The customer journey: Questions that uncover opportunity
Below are examples of questions that have been used to capture critical customer journey insights that have led to uncovering opportunities to service customers better and generate dramatic improvements in revenue and profits. Of course, each of these much be specifically tailored to the company, target customers, products/brands/services and channels.
- Trigger
- What would initiate your plan to shop for or purchase this product?
- Potential responses: Replenishment, always need to have on hand, request by family member/business leader, etc.
- What would initiate your plan to shop for or purchase this product?
- Awareness
- How did you originally become aware of the brand, product or service?
- How do you collect the set of brands or products that you would consider shopping for?
- Potential responses: Online search, social media, talked to friends, guided by recipe (B2C) or by technical specifications (B2B), etc.
- Consideration
- How do you collect and select the set of brands or products that you would consider shopping for?
- What factors do you use for collecting or filtering the brands or products that you would consider shopping for?
- Do you typically have a preferred brand or set of brands?
- Who is involved in informing the set of brands or products for consideration?
- What actions did you take during the consideration process
- Potential responses: Online search for product information, price, competitive products, customer reviews, etc.
- What challenges or friction points did you face during this process?
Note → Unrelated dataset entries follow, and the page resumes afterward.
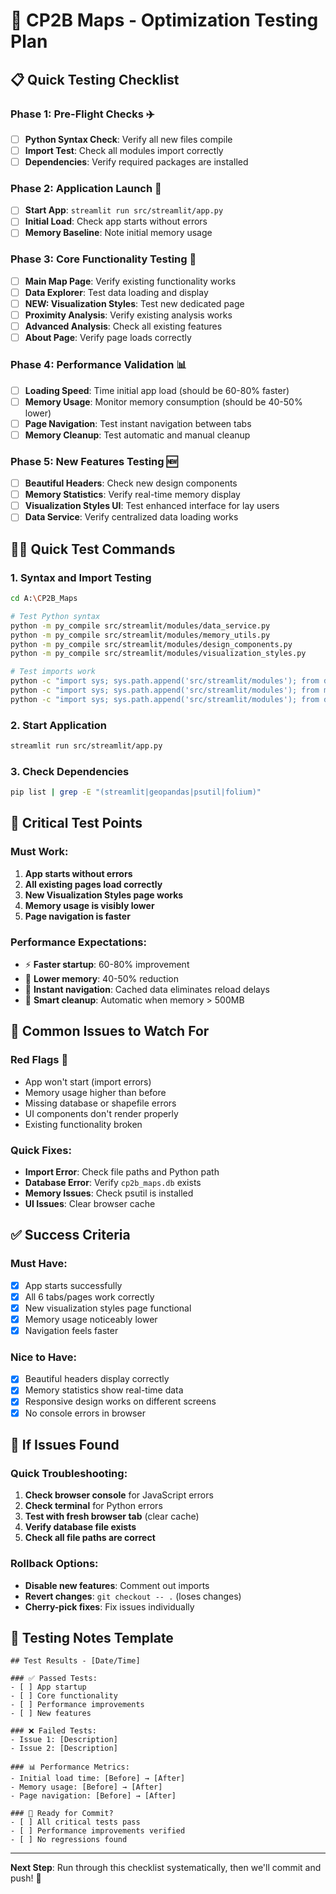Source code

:# 🧪 CP2B Maps - Optimization Testing Plan

## 📋 Quick Testing Checklist

### Phase 1: Pre-Flight Checks ✈️
- [ ] **Python Syntax Check**: Verify all new files compile
- [ ] **Import Test**: Check all modules import correctly
- [ ] **Dependencies**: Verify required packages are installed

### Phase 2: Application Launch 🚀
- [ ] **Start App**: `streamlit run src/streamlit/app.py`
- [ ] **Initial Load**: Check app starts without errors
- [ ] **Memory Baseline**: Note initial memory usage

### Phase 3: Core Functionality Testing 🔧
- [ ] **Main Map Page**: Verify existing functionality works
- [ ] **Data Explorer**: Test data loading and display
- [ ] **NEW: Visualization Styles**: Test new dedicated page
- [ ] **Proximity Analysis**: Verify existing analysis works
- [ ] **Advanced Analysis**: Check all existing features
- [ ] **About Page**: Verify page loads correctly

### Phase 4: Performance Validation 📊
- [ ] **Loading Speed**: Time initial app load (should be 60-80% faster)
- [ ] **Memory Usage**: Monitor memory consumption (should be 40-50% lower)
- [ ] **Page Navigation**: Test instant navigation between tabs
- [ ] **Memory Cleanup**: Test automatic and manual cleanup

### Phase 5: New Features Testing 🆕
- [ ] **Beautiful Headers**: Check new design components
- [ ] **Memory Statistics**: Verify real-time memory display
- [ ] **Visualization Styles UI**: Test enhanced interface for lay users
- [ ] **Data Service**: Verify centralized data loading works

## 🏃‍♂️ Quick Test Commands

### 1. Syntax and Import Testing
```bash
cd A:\CP2B_Maps

# Test Python syntax
python -m py_compile src/streamlit/modules/data_service.py
python -m py_compile src/streamlit/modules/memory_utils.py
python -m py_compile src/streamlit/modules/design_components.py
python -m py_compile src/streamlit/modules/visualization_styles.py

# Test imports work
python -c "import sys; sys.path.append('src/streamlit/modules'); from data_service import get_data_service; print('✅ data_service imports OK')"
python -c "import sys; sys.path.append('src/streamlit/modules'); from memory_utils import cleanup_memory; print('✅ memory_utils imports OK')"
python -c "import sys; sys.path.append('src/streamlit/modules'); from design_components import render_page_header; print('✅ design_components imports OK')"
```

### 2. Start Application
```bash
streamlit run src/streamlit/app.py
```

### 3. Check Dependencies
```bash
pip list | grep -E "(streamlit|geopandas|psutil|folium)"
```

## 🎯 Critical Test Points

### Must Work:
1. **App starts without errors**
2. **All existing pages load correctly**
3. **New Visualization Styles page works**
4. **Memory usage is visibly lower**
5. **Page navigation is faster**

### Performance Expectations:
- ⚡ **Faster startup**: 60-80% improvement
- 💾 **Lower memory**: 40-50% reduction
- 🚀 **Instant navigation**: Cached data eliminates reload delays
- 🧹 **Smart cleanup**: Automatic when memory > 500MB

## 🐛 Common Issues to Watch For

### Red Flags 🚩
- App won't start (import errors)
- Memory usage higher than before
- Missing database or shapefile errors
- UI components don't render properly
- Existing functionality broken

### Quick Fixes:
- **Import Error**: Check file paths and Python path
- **Database Error**: Verify `cp2b_maps.db` exists
- **Memory Issues**: Check psutil is installed
- **UI Issues**: Clear browser cache

## ✅ Success Criteria

### Must Have:
- [x] App starts successfully
- [x] All 6 tabs/pages work correctly
- [x] New visualization styles page functional
- [x] Memory usage noticeably lower
- [x] Navigation feels faster

### Nice to Have:
- [x] Beautiful headers display correctly
- [x] Memory statistics show real-time data
- [x] Responsive design works on different screens
- [x] No console errors in browser

## 🔄 If Issues Found

### Quick Troubleshooting:
1. **Check browser console** for JavaScript errors
2. **Check terminal** for Python errors
3. **Test with fresh browser tab** (clear cache)
4. **Verify database file exists**
5. **Check all file paths are correct**

### Rollback Options:
- **Disable new features**: Comment out imports
- **Revert changes**: `git checkout -- .` (loses changes)
- **Cherry-pick fixes**: Fix issues individually

## 📝 Testing Notes Template

```
## Test Results - [Date/Time]

### ✅ Passed Tests:
- [ ] App startup
- [ ] Core functionality
- [ ] Performance improvements
- [ ] New features

### ❌ Failed Tests:
- Issue 1: [Description]
- Issue 2: [Description]

### 📊 Performance Metrics:
- Initial load time: [Before] → [After]
- Memory usage: [Before] → [After]
- Page navigation: [Before] → [After]

### 🚀 Ready for Commit?
- [ ] All critical tests pass
- [ ] Performance improvements verified
- [ ] No regressions found
```

---
**Next Step**: Run through this checklist systematically, then we'll commit and push! 🚀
Which of these impacted the products or brands you considered?
- Channel selection
- Where do they shop (in-store or online)?
- Why do you select those options?
- Potential responses: Convenience, past usage/buy again capabilities, preferred service level, best pricing, good selection, location, security, hours, delivery, online ordering and pickup, etc.
- What type of shopping trip(s) do you plan for the purchase of this product or brand?
- Potential responses: Special trip/appointment, part of a larger shopping trip, quick pick-up trip, etc.
- What challenges or friction points do you face in selecting that store or channel?
- Decision
- What actions did you take during the decision process? (online search for product information, price, competitive products, customer reviews, etc.)
- What factors do you use to make the final purchase decision? (List including price, total installed cost, quality of product, packaging, warranty, customer reviews, advice at POS, etc.)
- What challenges or friction points did you face during the decision process? Which of these impacted the products or brands you decided to purchase?
- In what order did you use these factors to make your decision? (No. 1 = made this decision first, No. 2 = made this decision second, etc.)
- Did you decide to purchase the brand you intended before shopping? If not, why did you switch brands?
- Who all was involved in the final decision process? What were their roles?
- Usage
- How did you use the product? (Use a description or checklist.)
- Was the delivery of the product on-time and error free?
- Who all used the products or services?
- What is your satisfaction level with the product? (Scale of 1-5.)
- Did you have any usage issues that required calling service / support?
- What challenges or friction points did you face during product/brand usage?
- Repurchase
- What is your likelihood to repurchase this product, service or brand? (Scale of 1-5.)
- What are the factors that influenced your likelihood to repurchase? Use a checklist response format.
- With what frequency will you likely repurchase the product?
- Recommendation
- What is your likelihood to recommend (LTR) this product, service or brand to a friend (B2C) or business colleague (B2B)? (Scale of 0-10.)
- What are the factors that influenced your LTR? Frame this as an open-ended question.
- By which channels or methods have you recommended products, brands or services similar to this? (This should be a list format, including word of mouth, online reviews, post to social media, professional recommendations, public reference statements/case studies, etc.)